Recent reports indicate that the Government’s intention to incorporate a “right to switch off” into the Employment Rights Bill have been scrapped. The proposal would have enabled workers to ignore contact from employers outside of working hours (including working additional hours on weekends). The reversal is said to be driven by the Government’s attempts to reduce the costs based on businesses that stem from compliance with employment law obligations.

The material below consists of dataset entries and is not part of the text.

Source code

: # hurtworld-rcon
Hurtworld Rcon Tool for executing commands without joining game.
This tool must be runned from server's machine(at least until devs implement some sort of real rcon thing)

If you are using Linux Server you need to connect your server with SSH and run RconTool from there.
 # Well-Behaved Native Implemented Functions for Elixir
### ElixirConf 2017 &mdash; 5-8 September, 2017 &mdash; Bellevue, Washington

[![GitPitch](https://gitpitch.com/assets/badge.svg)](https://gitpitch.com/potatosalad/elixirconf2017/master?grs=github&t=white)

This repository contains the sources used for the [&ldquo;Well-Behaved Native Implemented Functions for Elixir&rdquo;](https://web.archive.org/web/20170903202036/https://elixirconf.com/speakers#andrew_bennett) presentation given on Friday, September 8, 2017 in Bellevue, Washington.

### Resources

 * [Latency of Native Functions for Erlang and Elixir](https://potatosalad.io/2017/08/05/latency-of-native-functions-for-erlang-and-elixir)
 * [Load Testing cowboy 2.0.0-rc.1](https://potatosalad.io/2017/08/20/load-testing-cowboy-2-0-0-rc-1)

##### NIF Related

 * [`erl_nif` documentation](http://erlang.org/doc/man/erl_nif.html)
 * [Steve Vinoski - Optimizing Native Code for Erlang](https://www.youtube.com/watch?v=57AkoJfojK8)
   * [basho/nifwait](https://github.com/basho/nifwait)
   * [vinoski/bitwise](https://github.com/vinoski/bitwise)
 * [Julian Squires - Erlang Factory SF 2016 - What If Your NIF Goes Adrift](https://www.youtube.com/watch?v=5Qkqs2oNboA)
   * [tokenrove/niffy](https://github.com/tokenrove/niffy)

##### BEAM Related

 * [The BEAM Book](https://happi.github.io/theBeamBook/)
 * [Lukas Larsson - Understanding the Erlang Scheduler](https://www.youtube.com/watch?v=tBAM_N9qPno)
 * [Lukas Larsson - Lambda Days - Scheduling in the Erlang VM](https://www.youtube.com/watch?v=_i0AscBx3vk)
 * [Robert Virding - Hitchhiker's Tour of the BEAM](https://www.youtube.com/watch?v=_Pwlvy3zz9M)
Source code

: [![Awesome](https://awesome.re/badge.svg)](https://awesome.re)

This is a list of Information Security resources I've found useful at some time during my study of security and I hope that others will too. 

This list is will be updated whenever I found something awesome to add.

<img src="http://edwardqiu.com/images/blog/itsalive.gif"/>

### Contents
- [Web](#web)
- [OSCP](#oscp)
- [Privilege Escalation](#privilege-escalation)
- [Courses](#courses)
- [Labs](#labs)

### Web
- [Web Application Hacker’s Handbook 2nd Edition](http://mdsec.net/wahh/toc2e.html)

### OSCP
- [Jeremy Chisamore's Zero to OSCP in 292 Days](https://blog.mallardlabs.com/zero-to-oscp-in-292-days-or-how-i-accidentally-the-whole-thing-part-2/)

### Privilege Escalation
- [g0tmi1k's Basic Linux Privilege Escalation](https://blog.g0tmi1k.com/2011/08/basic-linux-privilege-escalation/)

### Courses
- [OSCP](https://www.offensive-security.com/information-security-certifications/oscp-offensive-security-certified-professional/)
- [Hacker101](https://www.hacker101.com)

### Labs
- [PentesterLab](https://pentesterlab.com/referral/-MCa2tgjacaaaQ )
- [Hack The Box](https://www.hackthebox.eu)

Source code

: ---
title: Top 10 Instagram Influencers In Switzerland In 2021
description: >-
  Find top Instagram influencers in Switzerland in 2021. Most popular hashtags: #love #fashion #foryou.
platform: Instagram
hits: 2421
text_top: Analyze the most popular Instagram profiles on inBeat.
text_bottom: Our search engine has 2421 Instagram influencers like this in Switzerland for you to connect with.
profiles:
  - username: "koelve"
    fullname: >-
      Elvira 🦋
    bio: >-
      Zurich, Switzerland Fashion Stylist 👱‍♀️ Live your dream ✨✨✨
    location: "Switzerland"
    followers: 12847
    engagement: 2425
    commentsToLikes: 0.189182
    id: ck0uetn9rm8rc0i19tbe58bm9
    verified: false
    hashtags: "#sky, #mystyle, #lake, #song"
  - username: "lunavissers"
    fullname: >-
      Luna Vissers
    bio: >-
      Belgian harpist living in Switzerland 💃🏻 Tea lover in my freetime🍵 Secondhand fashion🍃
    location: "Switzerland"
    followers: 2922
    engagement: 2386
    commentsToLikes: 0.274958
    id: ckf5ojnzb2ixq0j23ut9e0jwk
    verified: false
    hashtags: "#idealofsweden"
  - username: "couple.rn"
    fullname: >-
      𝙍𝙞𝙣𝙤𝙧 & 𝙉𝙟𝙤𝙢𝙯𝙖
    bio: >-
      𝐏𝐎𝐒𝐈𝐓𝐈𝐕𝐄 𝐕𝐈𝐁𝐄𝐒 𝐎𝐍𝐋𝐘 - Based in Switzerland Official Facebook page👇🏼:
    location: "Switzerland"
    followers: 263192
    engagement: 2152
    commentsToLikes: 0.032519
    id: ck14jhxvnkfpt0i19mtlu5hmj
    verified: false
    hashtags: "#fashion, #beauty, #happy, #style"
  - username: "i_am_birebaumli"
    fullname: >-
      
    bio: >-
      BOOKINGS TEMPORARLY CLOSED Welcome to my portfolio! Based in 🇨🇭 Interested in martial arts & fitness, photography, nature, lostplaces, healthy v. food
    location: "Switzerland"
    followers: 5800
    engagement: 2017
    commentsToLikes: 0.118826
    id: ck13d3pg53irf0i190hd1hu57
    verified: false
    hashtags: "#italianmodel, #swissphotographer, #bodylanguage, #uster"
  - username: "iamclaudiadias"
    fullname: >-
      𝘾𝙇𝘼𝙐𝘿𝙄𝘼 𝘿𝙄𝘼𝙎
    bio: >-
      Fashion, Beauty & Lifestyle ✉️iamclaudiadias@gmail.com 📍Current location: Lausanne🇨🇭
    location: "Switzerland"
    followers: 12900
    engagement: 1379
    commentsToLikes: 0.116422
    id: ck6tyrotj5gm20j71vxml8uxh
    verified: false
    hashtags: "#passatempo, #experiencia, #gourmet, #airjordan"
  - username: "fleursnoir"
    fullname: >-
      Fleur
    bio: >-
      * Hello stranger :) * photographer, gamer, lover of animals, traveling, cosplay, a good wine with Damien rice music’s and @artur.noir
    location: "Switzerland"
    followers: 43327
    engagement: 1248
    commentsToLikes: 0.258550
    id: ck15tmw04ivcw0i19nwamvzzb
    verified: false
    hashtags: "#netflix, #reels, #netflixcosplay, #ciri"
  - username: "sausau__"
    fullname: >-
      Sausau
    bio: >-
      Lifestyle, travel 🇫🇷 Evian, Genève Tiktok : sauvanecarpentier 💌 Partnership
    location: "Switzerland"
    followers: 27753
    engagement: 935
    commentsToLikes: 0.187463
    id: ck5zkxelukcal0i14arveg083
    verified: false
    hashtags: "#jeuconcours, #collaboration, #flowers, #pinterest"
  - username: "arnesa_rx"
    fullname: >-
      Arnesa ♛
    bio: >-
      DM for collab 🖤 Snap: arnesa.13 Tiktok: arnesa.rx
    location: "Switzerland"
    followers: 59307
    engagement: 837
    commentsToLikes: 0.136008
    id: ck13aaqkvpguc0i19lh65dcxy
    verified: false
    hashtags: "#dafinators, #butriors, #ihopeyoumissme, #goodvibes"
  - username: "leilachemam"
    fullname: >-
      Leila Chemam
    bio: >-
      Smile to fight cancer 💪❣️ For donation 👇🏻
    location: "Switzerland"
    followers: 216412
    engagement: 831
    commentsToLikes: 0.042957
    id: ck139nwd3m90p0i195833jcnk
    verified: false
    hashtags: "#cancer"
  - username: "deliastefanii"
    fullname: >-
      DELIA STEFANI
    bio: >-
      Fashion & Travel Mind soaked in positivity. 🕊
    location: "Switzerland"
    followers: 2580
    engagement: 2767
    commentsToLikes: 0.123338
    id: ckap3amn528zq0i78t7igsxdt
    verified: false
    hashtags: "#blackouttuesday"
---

3. New Statutory Rates and Thresholds published for 2025

The statutory rates and thresholds for employers for 2025 – 2026 (which take effect from 1 April 2025) have been published by HMRC. The updated rates and thresholds relate to:

  • PAYE and insurance contributions;
  • National Minimum Wage;
  • Statutory Maternity, Paternity, Adoption, Shared Parental, Parental Bereavement and Neonatal Care Pay;
  • Statutory Sick Pay;
  • Advisory fuel rates for company cars; and
  • Apprenticeship levies.

Additionally, the National Minimum Wage (Amendment) Regulations 2025 come into force from 1 April and will result in an increase in national living wage and minimum wage rates as per the table below.

Date National Living Wage
(age 21+)
National Minimum Wage for 18-20 year olds National Minimum Wage for 16-17 year olds and Apprentices
1 April 2025 – 31 March 2026  £12.21 per hour  £10.00 per hour £7.55 per hour
1 April 2024 – 31 March 2025 £11.44 per hour £8.60 per hour £6.40 per hour

4. Government Unveils First Amendments to Employment Rights Bill Amid Ongoing Consultations

The Government has published the first round of amendments to the Employment Rights Bill (the “Bill”) for consideration in Parliament following a number of consultations on key aspects of the proposed changes to UK employment law. We will cover the amendments to the Bill in depth in our update next month but some of the headline proposals are set out below. 

  • The amendments propose an increase in the period for protective awards from 90 to 180 days for collective redundancy situations. This means that the compensation companies will need to pay to employees if they breach rules on collective redundancy consultations can now be as high as 180 days of that employee’s pay.
  • Under the amended Bill, agency workers on zero-hours contracts will now be entitled to compensation for last-minute shift cancellations and changes. They will also now have to be offered a contract under which they are guaranteed a minimum number of hours per week.
  • Another proposed amendment to the Bill would extend qualification for statutory sick pay to workers who earn less than £123 a week from the first day on which they become ill. These workers would be entitled to the lower of £116.75 or 80% of their weekly earnings.